[The data]
-------------------------

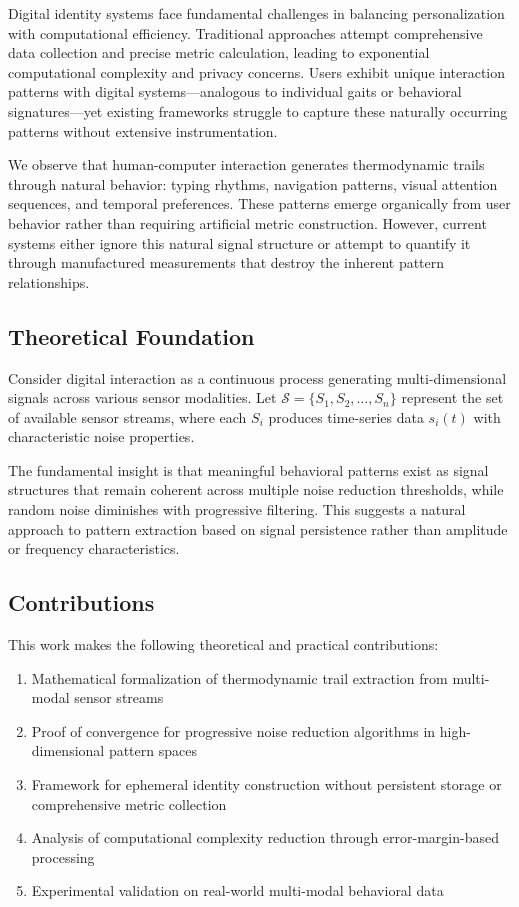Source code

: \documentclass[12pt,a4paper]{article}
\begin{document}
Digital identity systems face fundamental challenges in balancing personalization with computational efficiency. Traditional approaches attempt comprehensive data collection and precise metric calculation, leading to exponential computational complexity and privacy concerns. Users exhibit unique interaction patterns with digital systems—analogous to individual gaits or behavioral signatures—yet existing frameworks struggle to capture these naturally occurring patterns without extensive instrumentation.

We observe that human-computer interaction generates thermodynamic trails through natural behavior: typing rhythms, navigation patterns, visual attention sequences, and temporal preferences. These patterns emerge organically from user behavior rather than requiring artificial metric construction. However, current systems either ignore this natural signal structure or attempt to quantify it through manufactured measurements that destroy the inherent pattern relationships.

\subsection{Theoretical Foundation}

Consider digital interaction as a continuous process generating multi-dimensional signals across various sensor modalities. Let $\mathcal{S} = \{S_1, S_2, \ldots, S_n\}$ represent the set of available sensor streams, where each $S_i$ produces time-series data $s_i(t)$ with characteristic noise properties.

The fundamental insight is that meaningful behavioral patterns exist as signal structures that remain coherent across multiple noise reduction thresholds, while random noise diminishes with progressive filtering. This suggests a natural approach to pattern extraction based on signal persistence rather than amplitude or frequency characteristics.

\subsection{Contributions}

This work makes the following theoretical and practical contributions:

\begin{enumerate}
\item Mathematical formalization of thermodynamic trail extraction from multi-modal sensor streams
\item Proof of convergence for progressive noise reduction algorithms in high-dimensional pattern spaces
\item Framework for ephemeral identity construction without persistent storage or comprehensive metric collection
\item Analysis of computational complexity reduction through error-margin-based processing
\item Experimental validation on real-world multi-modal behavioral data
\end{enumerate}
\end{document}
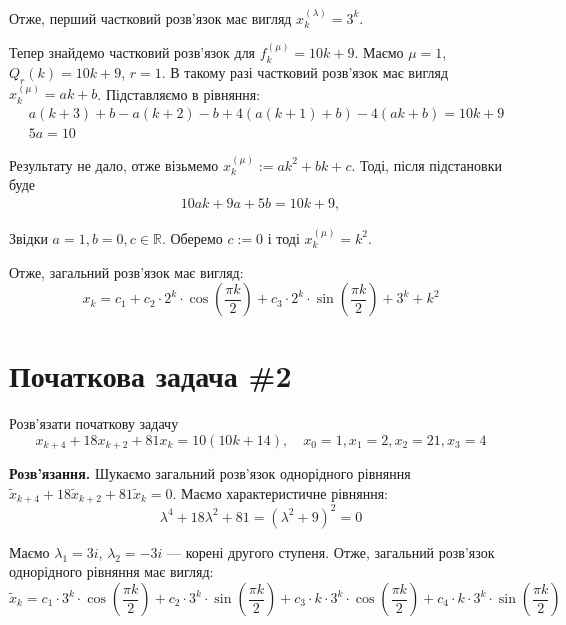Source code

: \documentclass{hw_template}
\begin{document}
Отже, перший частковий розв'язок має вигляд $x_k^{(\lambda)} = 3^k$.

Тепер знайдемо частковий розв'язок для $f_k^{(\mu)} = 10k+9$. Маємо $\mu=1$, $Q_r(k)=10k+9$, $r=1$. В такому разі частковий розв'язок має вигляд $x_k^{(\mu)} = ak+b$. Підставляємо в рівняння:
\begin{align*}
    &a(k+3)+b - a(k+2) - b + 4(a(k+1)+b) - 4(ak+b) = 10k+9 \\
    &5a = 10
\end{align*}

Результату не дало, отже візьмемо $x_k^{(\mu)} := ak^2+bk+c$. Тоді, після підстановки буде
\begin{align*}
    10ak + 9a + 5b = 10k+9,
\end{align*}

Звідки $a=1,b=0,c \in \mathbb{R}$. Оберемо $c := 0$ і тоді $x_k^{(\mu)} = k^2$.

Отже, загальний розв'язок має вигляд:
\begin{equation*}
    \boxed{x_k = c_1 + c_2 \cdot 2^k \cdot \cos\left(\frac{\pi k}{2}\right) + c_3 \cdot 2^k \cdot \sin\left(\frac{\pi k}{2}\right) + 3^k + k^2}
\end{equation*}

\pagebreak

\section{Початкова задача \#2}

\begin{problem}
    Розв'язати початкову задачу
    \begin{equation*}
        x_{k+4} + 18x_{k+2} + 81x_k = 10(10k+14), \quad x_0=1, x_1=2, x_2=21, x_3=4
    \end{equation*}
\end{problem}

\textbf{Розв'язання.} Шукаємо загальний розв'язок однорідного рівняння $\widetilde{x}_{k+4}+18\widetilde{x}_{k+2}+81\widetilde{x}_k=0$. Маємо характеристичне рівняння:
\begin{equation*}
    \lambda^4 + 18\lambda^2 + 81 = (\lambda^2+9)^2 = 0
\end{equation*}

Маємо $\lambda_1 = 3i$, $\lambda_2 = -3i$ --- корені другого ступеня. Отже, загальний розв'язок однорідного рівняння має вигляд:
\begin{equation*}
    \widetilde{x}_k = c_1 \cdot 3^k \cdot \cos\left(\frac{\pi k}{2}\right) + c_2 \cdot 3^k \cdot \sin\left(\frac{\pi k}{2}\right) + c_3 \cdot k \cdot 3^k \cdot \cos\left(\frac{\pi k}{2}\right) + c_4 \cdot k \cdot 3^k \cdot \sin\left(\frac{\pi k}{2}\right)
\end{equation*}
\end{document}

-------------------------

[Work request] Only the lines above from the line containing "Consider digital interaction" through the line containing "through error-margin-based processing" should be retyped, exactly and with both ends included.

[Output]
Consider digital interaction as a continuous process generating multi-dimensional signals across various sensor modalities. Let $\mathcal{S} = \{S_1, S_2, \ldots, S_n\}$ represent the set of available sensor streams, where each $S_i$ produces time-series data $s_i(t)$ with characteristic noise properties.

The fundamental insight is that meaningful behavioral patterns exist as signal structures that remain coherent across multiple noise reduction thresholds, while random noise diminishes with progressive filtering. This suggests a natural approach to pattern extraction based on signal persistence rather than amplitude or frequency characteristics.

\subsection{Contributions}

This work makes the following theoretical and practical contributions:

\begin{enumerate}
\item Mathematical formalization of thermodynamic trail extraction from multi-modal sensor streams
\item Proof of convergence for progressive noise reduction algorithms in high-dimensional pattern spaces
\item Framework for ephemeral identity construction without persistent storage or comprehensive metric collection
\item Analysis of computational complexity reduction through error-margin-based processing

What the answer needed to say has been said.